My wall is hip hop. The condition amusia stops people from enjoying music. I may have selective amusia for hip hop. It’s not that I dislike it or find it annoying; my brain doesn’t recognise it as music. Listening to Lil Uzi Vert’s much-hyped Eternal Atake felt like reading Egyptian hieroglyphics and seeing birds and snakes and ears of grain: I have understanding, but it’s of the wrong sort and won’t let me decode the language. I have ample exposure to hip-hop: I’ve been listening to it unwillingly through car windows and gym PAs and TV shows for nearly thirty years. I should get it by now, and the fact that I still don’t makes me feel disabled.
I don’t have opinions on this album, I have questions, many of them stupid.

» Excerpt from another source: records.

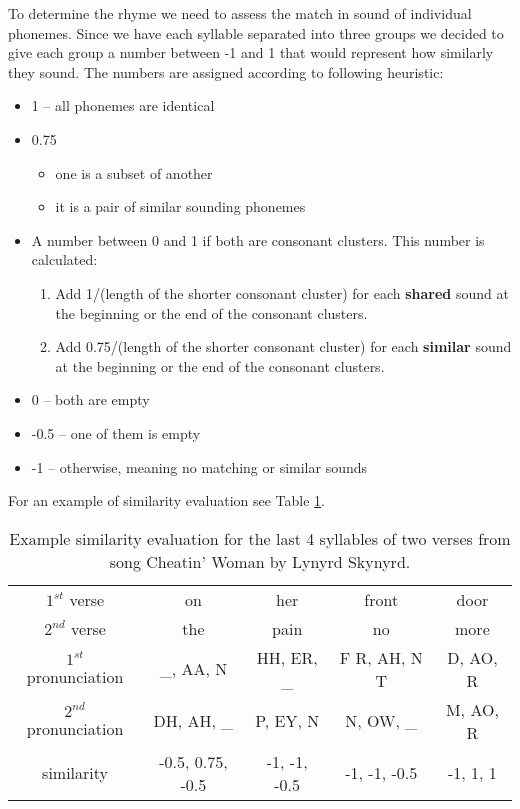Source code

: To determine the rhyme we need to assess the match in sound of individual phonemes. Since we have each syllable separated into three groups we decided to give each group a number between -1 and 1 that would represent how similarly they sound. The numbers are assigned according to following heuristic:
\begin{itemize}
	\item 1 -- all phonemes are identical
	\item 0.75
	\begin{itemize}
		\item one is a subset of another
		\item it is a pair of similar sounding phonemes
	\end{itemize}
	\item A number between 0 and 1 if both are consonant clusters. This number is calculated:
	\begin{enumerate}
		\item Add 1/(length of the shorter consonant cluster) for each \textbf{shared} sound at the beginning or the end of the consonant clusters.
		\item Add 0.75/(length of the shorter consonant cluster) for each \textbf{similar} sound at the beginning or the end of the consonant clusters.
	\end{enumerate}
	\item 0 -- both are empty
	\item -0.5 -- one of them is empty
	\item -1 -- otherwise, meaning no matching or similar sounds
	
\end{itemize}

For an example of similarity evaluation see Table \ref{similarity_eval_table}.

\begin{table}[h!]
	\centering
	\begin{tabular}{c | c c c c} 
		$1^{st}$ verse & on & her & front & door \\ [0.5ex] 
		$2^{nd}$ verse & the & pain & no & more \\ 
		\hline
		$1^{st}$ pronunciation & \_, AA, N & HH, ER, \_ & F R, AH, N T & D, AO, R \\
		$2^{nd}$ pronunciation & DH, AH, \_ & P, EY, N & N, OW, \_ & M, AO, R \\
		\hline
		similarity & -0.5, 0.75, -0.5 & -1, -1, -0.5 & -1, -1, -0.5 & -1, 1, 1 \\
	\end{tabular}
	\caption{Example similarity evaluation for the last 4 syllables of two verses from song Cheatin' Woman by Lynyrd Skynyrd.}
	\label{similarity_eval_table}
\end{table}


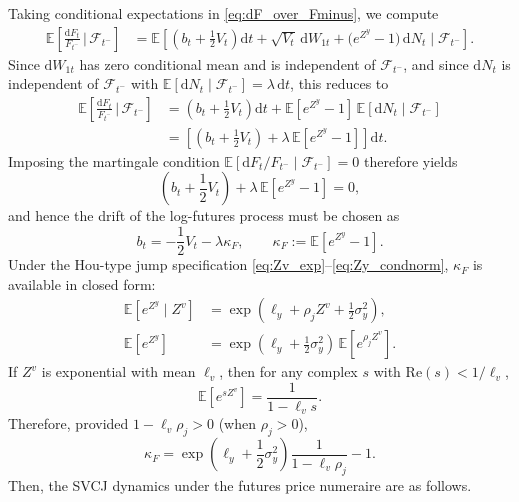 \documentclass[a4paper,titlepage,12pt]{report}
\theoremstyle{plain}
\begin{document}
Taking conditional expectations in \eqref{eq:dF_over_Fminus}, we compute
\begin{align}
\mathbb{E}\!\left[\frac{\mathrm{d}F_t}{F_{t^-}} \,\bigg|\, \mathcal{F}_{t^-}\right]
&=
\mathbb{E}\!\left[
\left(b_t + \frac{1}{2}V_t\right)\mathrm{d}t
+ \sqrt{V_t}\,\mathrm{d}W_{1t}
+ \big(e^{Z^y}-1\big)\,\mathrm{d}N_t
\;\bigg|\; \mathcal{F}_{t^-}
\right].
\end{align}
Since $\mathrm{d}W_{1t}$ has zero conditional mean and is independent of $\mathcal{F}_{t^-}$, and
since $\mathrm{d}N_t$ is independent of $\mathcal{F}_{t^-}$ with
$\mathbb{E}[\mathrm{d}N_t \mid \mathcal{F}_{t^-}] = \lambda\,\mathrm{d}t$, this reduces to
\begin{align}
\mathbb{E}\!\left[\frac{\mathrm{d}F_t}{F_{t^-}} \,\bigg|\, \mathcal{F}_{t^-}\right]
&=
\left(b_t + \frac{1}{2}V_t\right)\mathrm{d}t
+
\mathbb{E}\!\left[e^{Z^y}-1\right]\,
\mathbb{E}\!\left[\mathrm{d}N_t \mid \mathcal{F}_{t^-}\right]
\nonumber\\
&=
\left[
\left(b_t + \frac{1}{2}V_t\right)
+ \lambda\,\mathbb{E}\!\left[e^{Z^y}-1\right]
\right]\mathrm{d}t.
\label{eq:cond_expectation_drift}
\end{align}
Imposing the martingale condition
$\mathbb{E}[\mathrm{d}F_t/F_{t^-} \mid \mathcal{F}_{t^-}]=0$
therefore yields
\begin{equation}
\left(b_t + \frac{1}{2}V_t\right)
+ \lambda\,\mathbb{E}\!\left[e^{Z^y}-1\right]
= 0,
\end{equation}
and hence the drift of the log-futures process must be chosen as
\begin{equation}
\boxed{
b_t
=
-\frac{1}{2}V_t
-
\lambda \kappa_F,
\qquad
\kappa_F := \mathbb{E}\!\left[e^{Z^y}-1\right].}
\label{eq:drift_martingale}
\end{equation}
Under the Hou-type jump specification \eqref{eq:Zv_exp}--\eqref{eq:Zy_condnorm}, $\kappa_F$ is available in closed form:
\begin{align}
\mathbb{E}\!\left[e^{Z^y}\mid Z^v\right]
&=
\exp\!\left(\ell_y + \rho_j Z^v + \frac{1}{2}\sigma_y^2\right),
\\
\mathbb{E}\!\left[e^{Z^y}\right]
&=
\exp\!\left(\ell_y + \frac{1}{2}\sigma_y^2\right)\,
\mathbb{E}\!\left[e^{\rho_j Z^v}\right].
\end{align}
If $Z^v$ is exponential with mean $\ell_v$, then for any complex $s$ with $\mathrm{Re}(s) < 1/\ell_v$,
\begin{equation}
\mathbb{E}[e^{s Z^v}] = \frac{1}{1-\ell_v s}.
\end{equation}
Therefore, provided $1-\ell_v\rho_j>0$ (when $\rho_j>0$),
\begin{equation}
\boxed{
\kappa_F
=
\exp\!\left(\ell_y + \frac{1}{2}\sigma_y^2\right)\frac{1}{1-\ell_v\rho_j} - 1.}
\label{eq:kappaF_closed}
\end{equation}
Then, the SVCJ dynamics under the futures price numeraire are as follows.
\end{document}
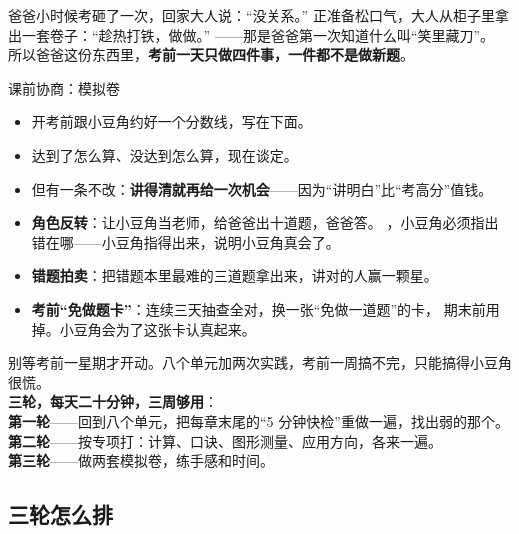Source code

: 
\begin{blunder}
爸爸小时候考砸了一次，回家大人说：“没关系。”
正准备松口气，大人从柜子里拿出一套卷子：“趁热打铁，做做。”
——那是爸爸第一次知道什么叫“笑里藏刀”。
所以爸爸这份东西里，\textbf{考前一天只做四件事，一件都不是做新题}。
\end{blunder}

\begin{gamble}{课前协商：模拟卷}
\begin{itemize}
  \item 开考前跟小豆角约好一个分数线，写在下面。
  \item 达到了怎么算、没达到怎么算，现在谈定。
  \item 但有一条不改：\textbf{讲得清就再给一次机会}——因为“讲明白”比“考高分”值钱。
\end{itemize}
\negolines
\end{gamble}

\begin{bonus}
\begin{itemize}
  \item \textbf{角色反转}：让小豆角当老师，给爸爸出十道题，爸爸答。
        ，小豆角必须指出错在哪——小豆角指得出来，说明小豆角真会了。
  \item \textbf{错题拍卖}：把错题本里最难的三道题拿出来，讲对的人赢一颗星。
  \item \textbf{考前“免做题卡”}：连续三天抽查全对，换一张“免做一道题”的卡，
        期末前用掉。小豆角会为了这张卡认真起来。
\end{itemize}
\end{bonus}

\begin{unitinfo}
别等考前一星期才开动。八个单元加两次实践，考前一周搞不完，只能搞得小豆角很慌。\\
\textbf{三轮，每天二十分钟，三周够用}：\\
\textbf{第一轮}——回到八个单元，把每章末尾的“5 分钟快检”重做一遍，找出弱的那个。\\
\textbf{第二轮}——按专项打：计算、口诀、图形测量、应用方向，各来一遍。\\
\textbf{第三轮}——做两套模拟卷，练手感和时间。
\end{unitinfo}

\subsection{三轮怎么排}

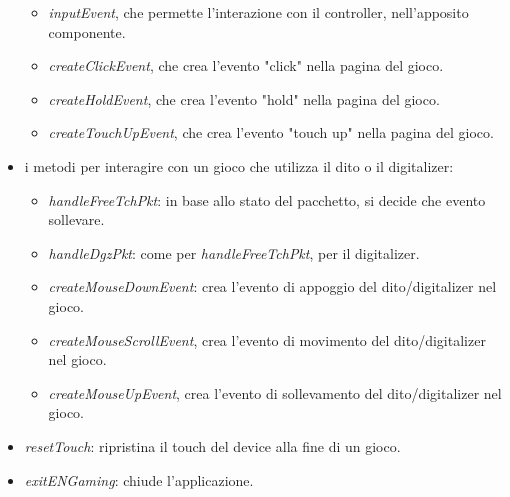 \begin{itemize}
\begin{itemize}
        \item \emph{inputEvent}, che permette l'interazione con il controller, nell'apposito componente.
        \item \emph{createClickEvent}, che crea l'evento "click" nella pagina del gioco.
        \item \emph{createHoldEvent}, che crea l'evento "hold" nella pagina del gioco.
        \item \emph{createTouchUpEvent}, che crea l'evento "touch up" nella pagina del gioco.
    \end{itemize}
    \item i metodi per interagire con un gioco che utilizza il dito o il digitalizer: \begin{itemize}
        \item \emph{handleFreeTchPkt}: in base allo stato del pacchetto, si decide che evento sollevare.
        \item \emph{handleDgzPkt}: come per \emph{handleFreeTchPkt}, per il digitalizer.
        \item \emph{createMouseDownEvent}: crea l'evento di appoggio del dito/digitalizer nel gioco.
        \item \emph{createMouseScrollEvent}, crea l'evento di movimento del dito/digitalizer nel gioco.
        \item \emph{createMouseUpEvent}, crea l'evento di sollevamento del dito/digitalizer nel gioco.
    \end{itemize}
    \item \emph{resetTouch}: ripristina il touch del device alla fine di un gioco.
    \item \emph{exitENGaming}: chiude l'applicazione.
\end{itemize}
\newpage
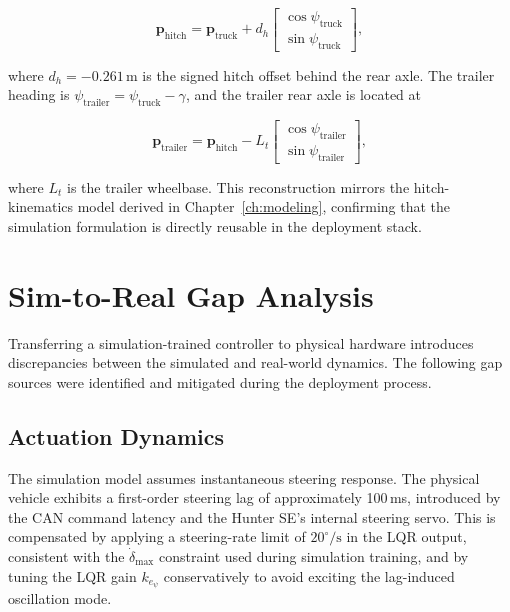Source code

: \begin{equation}
    \mathbf{p}_\text{hitch} = \mathbf{p}_\text{truck} + d_h \begin{bmatrix} \cos\psi_\text{truck} \\ \sin\psi_\text{truck} \end{bmatrix},
\end{equation}

where $d_h = -0.261$\,m is the signed hitch offset behind the rear axle. The trailer heading is $\psi_\text{trailer} = \psi_\text{truck} - \gamma$, and the trailer rear axle is located at

\begin{equation}
    \mathbf{p}_\text{trailer} = \mathbf{p}_\text{hitch} - L_t \begin{bmatrix} \cos\psi_\text{trailer} \\ \sin\psi_\text{trailer} \end{bmatrix},
\end{equation}

where $L_t$ is the trailer wheelbase. This reconstruction mirrors the hitch-kinematics model derived in Chapter~\ref{ch:modeling}, confirming that the simulation formulation is directly reusable in the deployment stack.

\section{Sim-to-Real Gap Analysis}

Transferring a simulation-trained controller to physical hardware introduces discrepancies between the simulated and real-world dynamics. The following gap sources were identified and mitigated during the deployment process.

\subsection{Actuation Dynamics}

The simulation model assumes instantaneous steering response. The physical vehicle exhibits a first-order steering lag of approximately 100\,ms, introduced by the CAN command latency and the Hunter SE's internal steering servo. This is compensated by applying a steering-rate limit of $20^\circ/\text{s}$ in the LQR output, consistent with the $\dot{\delta}_\text{max}$ constraint used during simulation training, and by tuning the LQR gain $k_{e_\psi}$ conservatively to avoid exciting the lag-induced oscillation mode.

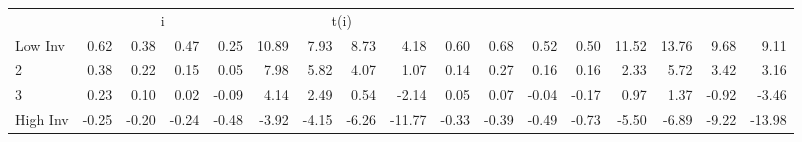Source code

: \begin{table}[!ht]
\begin{tabular}{lrrrrrrrrrrrrrrrr}
      & \multicolumn{4}{c}{i} & \multicolumn{4}{c}{t(i)}
    
    \\
      \cmidrule(r){2-5} \cmidrule(r){6-9} \cmidrule(r){10-13} \cmidrule(r){14-17}

    Low Inv   & 0.62  & 0.38  & 0.47  & 0.25  & 10.89  & 7.93  & 8.73  & 4.18  & 0.60  & 0.68  & 0.52  & 0.50  & 11.52  & 13.76  & 9.68  & 9.11  \\
           2  & 0.38  & 0.22  & 0.15  & 0.05  & 7.98  & 5.82  & 4.07  & 1.07  & 0.14  & 0.27  & 0.16  & 0.16  & 2.33  & 5.72  & 3.42  & 3.16  \\
           3  & 0.23  & 0.10  & 0.02  & -0.09  & 4.14  & 2.49  & 0.54  & -2.14  & 0.05  & 0.07  & -0.04  & -0.17  & 0.97  & 1.37  & -0.92  & -3.46  \\
    High Inv  & -0.25  & -0.20  & -0.24  & -0.48  & -3.92  & -4.15  & -6.26  & -11.77  & -0.33  & -0.39  & -0.49  & -0.73  & -5.50  & -6.89  & -9.22  & -13.98  \\

  

  \bottomrule
\end{tabular}
\label{tbl:32_Size_OP_Inv_B16b}
\end{table}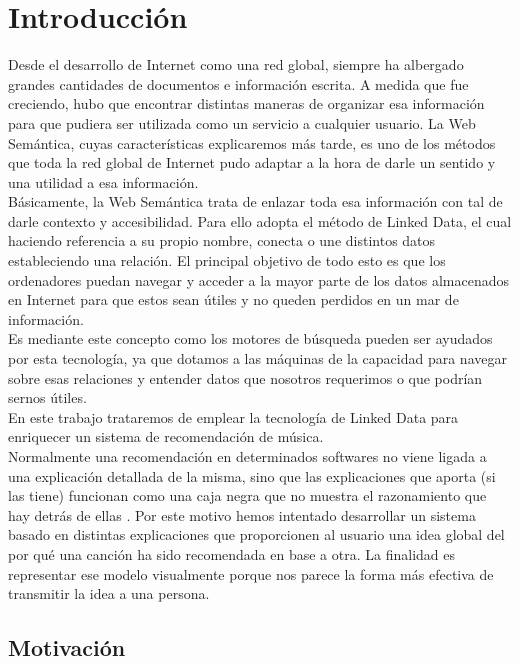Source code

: \chapter{Introducción}
\label{cap:introduccion}

Desde el desarrollo de Internet como una red global, siempre ha albergado grandes cantidades de documentos e información escrita. A medida que fue creciendo, hubo que encontrar distintas maneras de organizar esa información para que pudiera ser utilizada como un servicio a cualquier usuario. La Web Semántica, cuyas características explicaremos más tarde, es uno de los métodos que toda la red global de Internet pudo adaptar a la hora de darle un sentido y una utilidad a esa información.\\

Básicamente, la Web Semántica trata de enlazar toda esa información con tal de darle contexto y accesibilidad. Para ello adopta el método de Linked Data, el cual haciendo referencia a su propio nombre, conecta o une distintos datos estableciendo una relación. El principal objetivo de todo esto es que los ordenadores puedan navegar y acceder a la mayor parte de los datos almacenados en Internet para que estos sean útiles y no queden perdidos en un mar de información.\\

Es mediante este concepto como los motores de búsqueda pueden ser ayudados por esta tecnología, ya que dotamos a las máquinas de la capacidad para navegar sobre esas relaciones y entender datos que nosotros requerimos o que podrían sernos útiles.\\

En este trabajo trataremos de emplear la tecnología de Linked Data para enriquecer un sistema de recomendación de música.\\

Normalmente una recomendación en determinados softwares no viene ligada a una explicación detallada de la misma, sino que las explicaciones que aporta (si las tiene) funcionan como una caja negra que no muestra el razonamiento que hay detrás de ellas \cite{tintarev2011}. Por este motivo hemos intentado desarrollar un sistema basado en distintas explicaciones que proporcionen al usuario una idea global del por qué una canción ha sido recomendada en base a otra. La finalidad es representar ese modelo visualmente porque nos parece la forma más efectiva de transmitir la idea a una persona.\\

\section{Motivación}

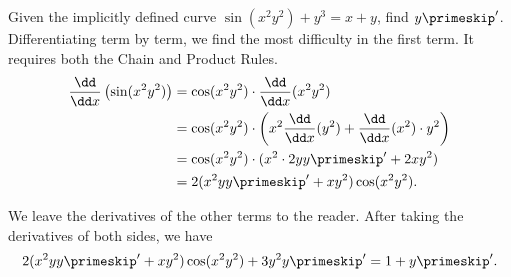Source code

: \begin{example}\label{ex_implicit5}%
Given the implicitly defined curve $\sin(x^2y^2)+y^3=x+y$, find $y\primeskip'$.
\solution
Differentiating term by term, we find the most difficulty in the first term.  It requires both the Chain and Product Rules.
\begin{align*}
	\frac{\dd}{\dd x}\left(\sin (x^2y^2)\right)
	&= \cos(x^2y^2) \cdot \frac{\dd}{\dd x} (x^2y^2)\\
	&= \cos(x^2y^2) \cdot \left(x^2 \frac{\dd}{\dd x} (y^2)
	+ \frac{\dd}{\dd x} (x^2) \cdot y^2\right)\\
	&= \cos(x^2y^2) \cdot (x^2 \cdot 2yy\primeskip'+2xy^2)\\
	&= 2(x^2yy\primeskip'+xy^2)\cos(x^2y^2). \\
\end{align*}

We leave the derivatives of the other terms to the reader. After taking the derivatives of both sides, we have
\[2(x^2yy\primeskip'+xy^2)\cos(x^2y^2) + 3y^2y\primeskip' = 1 + y\primeskip'.\]


\end{example}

1) What’s the appeal of listening to someone else brag about owning things? Rap aficionados always defend this as rags-to-riches storytelling, but most rap isn’t about striving to be rich, it’s about simply being rich. The first song (and the second, and the third) reduces to”I drive a cool car”. So what? Where’s the struggle? Uzi could have gotten that Mercedes-Benz from his dad, for all I know.
2) Why do all rappers now have “Lil” in their name? My understanding is that the ubiquitous rap cognomen was once “Big” (Big Daddy Kane, the Notorious BIG, Big Boi) and now it’s “Little” (Lil Yachty, Lil Peep, Lil Peep). When did this shift occur? Is Biggie Smalls the transitional fossil?
3) Why are so many of these “Lil” rappers actually…not Lil? Lil Yachty is 1.8m tall. Lil Peep was 1.85 m tall. Lil Uzi Vert is just 1.63m, but he’s built like an NPC bodybuilder. Are they “Lil” in the sense of being young and hungry? What will they do when they turn 40 or 50? Don’t they think they’ll live that long?
4) Should these albums come with a glossary for idiot white people? At one point Uzi says “Man, she asked for some racks” and I thought his girlfriend was asking for breast implants in the weirdest way possible. Actually, a rack is a thousand dollars.
5) Why are the most memorable parts of rap always borrowed from things that aren’t rap? The “hit” of Eternal Atake is “That Way”, which samples the vocal hook of “I Want it That Way”. I won’t say Uzi just steals the chorus of a Backstreet Boys song – he interpolates it in a fairly creative way – but it’s still not exactly is. Samples can enhance a song, but when the only interesting thing about a song is its samples, shouldn’t you just listen to the original track?
6) Is this what growing old feels like? The years becoming a slow-acting acid that melts away my eyes and ears and nose, gradually destroying any connection to current culture? Locking me inside my head, until all I can do is look inwards? The older I become, the more I remember the past. And the more time I spend in the present, the less time it spends in me.